## Assigned task
The records below are to be returned word for word, with pictures left out.

Stored entries:
Segment Open

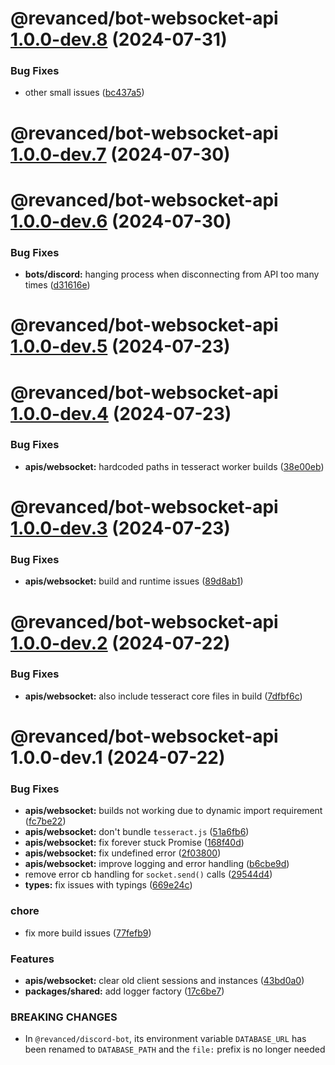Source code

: # @revanced/bot-websocket-api [1.0.0-dev.8](https://github.com/revanced/revanced-helper/compare/@revanced/bot-websocket-api@1.0.0-dev.7...@revanced/bot-websocket-api@1.0.0-dev.8) (2024-07-31)


### Bug Fixes

* other small issues ([bc437a5](https://github.com/revanced/revanced-helper/commit/bc437a5ec7ce1d339094d608e2a61ac5f460c163))

# @revanced/bot-websocket-api [1.0.0-dev.7](https://github.com/revanced/revanced-helper/compare/@revanced/bot-websocket-api@1.0.0-dev.6...@revanced/bot-websocket-api@1.0.0-dev.7) (2024-07-30)

# @revanced/bot-websocket-api [1.0.0-dev.6](https://github.com/revanced/revanced-helper/compare/@revanced/bot-websocket-api@1.0.0-dev.5...@revanced/bot-websocket-api@1.0.0-dev.6) (2024-07-30)


### Bug Fixes

* **bots/discord:** hanging process when disconnecting from API too many times ([d31616e](https://github.com/revanced/revanced-helper/commit/d31616ebcba6f1dcd8bde183bcb8d1adb1501b61))

# @revanced/bot-websocket-api [1.0.0-dev.5](https://github.com/revanced/revanced-helper/compare/@revanced/bot-websocket-api@1.0.0-dev.4...@revanced/bot-websocket-api@1.0.0-dev.5) (2024-07-23)

# @revanced/bot-websocket-api [1.0.0-dev.4](https://github.com/revanced/revanced-helper/compare/@revanced/bot-websocket-api@1.0.0-dev.3...@revanced/bot-websocket-api@1.0.0-dev.4) (2024-07-23)


### Bug Fixes

* **apis/websocket:** hardcoded paths in tesseract worker builds ([38e00eb](https://github.com/revanced/revanced-helper/commit/38e00eb4e59c763bd74d27b9b9b482ea66e4dcf4))

# @revanced/bot-websocket-api [1.0.0-dev.3](https://github.com/revanced/revanced-helper/compare/@revanced/bot-websocket-api@1.0.0-dev.2...@revanced/bot-websocket-api@1.0.0-dev.3) (2024-07-23)


### Bug Fixes

* **apis/websocket:** build and runtime issues ([89d8ab1](https://github.com/revanced/revanced-helper/commit/89d8ab1ee58278a9a96cdc31c679d0a0a0d865af))

# @revanced/bot-websocket-api [1.0.0-dev.2](https://github.com/revanced/revanced-helper/compare/@revanced/bot-websocket-api@1.0.0-dev.1...@revanced/bot-websocket-api@1.0.0-dev.2) (2024-07-22)


### Bug Fixes

* **apis/websocket:** also include tesseract core files in build ([7dfbf6c](https://github.com/revanced/revanced-helper/commit/7dfbf6c92c49100954fa4aca471dce4ab9fd9565))

# @revanced/bot-websocket-api 1.0.0-dev.1 (2024-07-22)


### Bug Fixes

* **apis/websocket:** builds not working due to dynamic import requirement ([fc7be22](https://github.com/revanced/revanced-helper/commit/fc7be22c6c15974c7394790e93de2a23a6627153))
* **apis/websocket:** don't bundle `tesseract.js` ([51a6fb6](https://github.com/revanced/revanced-helper/commit/51a6fb65f0df3409eacffb297430840a0e326989))
* **apis/websocket:** fix forever stuck Promise ([168f40d](https://github.com/revanced/revanced-helper/commit/168f40def64ca213cd2b549f4bafed4c0e1e3695))
* **apis/websocket:** fix undefined error ([2f03800](https://github.com/revanced/revanced-helper/commit/2f03800c61c00e59e512567d273a195e605d6736))
* **apis/websocket:** improve logging and error handling ([b6cbe9d](https://github.com/revanced/revanced-helper/commit/b6cbe9d64c01ff11feab8351fb801bc1aee48325))
* remove error cb handling for `socket.send()` calls ([29544d4](https://github.com/revanced/revanced-helper/commit/29544d4e0127173465796b7e3c62161f4db59c8b))
* **types:** fix issues with typings ([669e24c](https://github.com/revanced/revanced-helper/commit/669e24ca8103ea051b4e61160dd0f978e36707ea))


### chore

* fix more build issues ([77fefb9](https://github.com/revanced/revanced-helper/commit/77fefb9bef286a22f40a4d76b79c64fcc5a2467f))


### Features

* **apis/websocket:** clear old client sessions and instances ([43bd0a0](https://github.com/revanced/revanced-helper/commit/43bd0a021cd885a3d74a1f307ec2935e81d17458))
* **packages/shared:** add logger factory ([17c6be7](https://github.com/revanced/revanced-helper/commit/17c6be7bee5b5c24fd4a5279e73374b0bb7a6229))


### BREAKING CHANGES

* In `@revanced/discord-bot`, its environment variable
                 `DATABASE_URL` has been renamed to `DATABASE_PATH`
                 and the `file:` prefix is no longer needed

Segment Closed

## Finished task
Source code

: # @revanced/bot-websocket-api [1.0.0-dev.8](https://github.com/revanced/revanced-helper/compare/@revanced/bot-websocket-api@1.0.0-dev.7...@revanced/bot-websocket-api@1.0.0-dev.8) (2024-07-31)


### Bug Fixes

* other small issues ([bc437a5](https://github.com/revanced/revanced-helper/commit/bc437a5ec7ce1d339094d608e2a61ac5f460c163))

# @revanced/bot-websocket-api [1.0.0-dev.7](https://github.com/revanced/revanced-helper/compare/@revanced/bot-websocket-api@1.0.0-dev.6...@revanced/bot-websocket-api@1.0.0-dev.7) (2024-07-30)

# @revanced/bot-websocket-api [1.0.0-dev.6](https://github.com/revanced/revanced-helper/compare/@revanced/bot-websocket-api@1.0.0-dev.5...@revanced/bot-websocket-api@1.0.0-dev.6) (2024-07-30)


### Bug Fixes

* **bots/discord:** hanging process when disconnecting from API too many times ([d31616e](https://github.com/revanced/revanced-helper/commit/d31616ebcba6f1dcd8bde183bcb8d1adb1501b61))

# @revanced/bot-websocket-api [1.0.0-dev.5](https://github.com/revanced/revanced-helper/compare/@revanced/bot-websocket-api@1.0.0-dev.4...@revanced/bot-websocket-api@1.0.0-dev.5) (2024-07-23)

# @revanced/bot-websocket-api [1.0.0-dev.4](https://github.com/revanced/revanced-helper/compare/@revanced/bot-websocket-api@1.0.0-dev.3...@revanced/bot-websocket-api@1.0.0-dev.4) (2024-07-23)


### Bug Fixes

* **apis/websocket:** hardcoded paths in tesseract worker builds ([38e00eb](https://github.com/revanced/revanced-helper/commit/38e00eb4e59c763bd74d27b9b9b482ea66e4dcf4))

# @revanced/bot-websocket-api [1.0.0-dev.3](https://github.com/revanced/revanced-helper/compare/@revanced/bot-websocket-api@1.0.0-dev.2...@revanced/bot-websocket-api@1.0.0-dev.3) (2024-07-23)


### Bug Fixes

* **apis/websocket:** build and runtime issues ([89d8ab1](https://github.com/revanced/revanced-helper/commit/89d8ab1ee58278a9a96cdc31c679d0a0a0d865af))

# @revanced/bot-websocket-api [1.0.0-dev.2](https://github.com/revanced/revanced-helper/compare/@revanced/bot-websocket-api@1.0.0-dev.1...@revanced/bot-websocket-api@1.0.0-dev.2) (2024-07-22)


### Bug Fixes

* **apis/websocket:** also include tesseract core files in build ([7dfbf6c](https://github.com/revanced/revanced-helper/commit/7dfbf6c92c49100954fa4aca471dce4ab9fd9565))

# @revanced/bot-websocket-api 1.0.0-dev.1 (2024-07-22)


### Bug Fixes

* **apis/websocket:** builds not working due to dynamic import requirement ([fc7be22](https://github.com/revanced/revanced-helper/commit/fc7be22c6c15974c7394790e93de2a23a6627153))
* **apis/websocket:** don't bundle `tesseract.js` ([51a6fb6](https://github.com/revanced/revanced-helper/commit/51a6fb65f0df3409eacffb297430840a0e326989))
* **apis/websocket:** fix forever stuck Promise ([168f40d](https://github.com/revanced/revanced-helper/commit/168f40def64ca213cd2b549f4bafed4c0e1e3695))
* **apis/websocket:** fix undefined error ([2f03800](https://github.com/revanced/revanced-helper/commit/2f03800c61c00e59e512567d273a195e605d6736))
* **apis/websocket:** improve logging and error handling ([b6cbe9d](https://github.com/revanced/revanced-helper/commit/b6cbe9d64c01ff11feab8351fb801bc1aee48325))
* remove error cb handling for `socket.send()` calls ([29544d4](https://github.com/revanced/revanced-helper/commit/29544d4e0127173465796b7e3c62161f4db59c8b))
* **types:** fix issues with typings ([669e24c](https://github.com/revanced/revanced-helper/commit/669e24ca8103ea051b4e61160dd0f978e36707ea))


### chore

* fix more build issues ([77fefb9](https://github.com/revanced/revanced-helper/commit/77fefb9bef286a22f40a4d76b79c64fcc5a2467f))


### Features

* **apis/websocket:** clear old client sessions and instances ([43bd0a0](https://github.com/revanced/revanced-helper/commit/43bd0a021cd885a3d74a1f307ec2935e81d17458))
* **packages/shared:** add logger factory ([17c6be7](https://github.com/revanced/revanced-helper/commit/17c6be7bee5b5c24fd4a5279e73374b0bb7a6229))


### BREAKING CHANGES

* In `@revanced/discord-bot`, its environment variable
                 `DATABASE_URL` has been renamed to `DATABASE_PATH`
                 and the `file:` prefix is no longer needed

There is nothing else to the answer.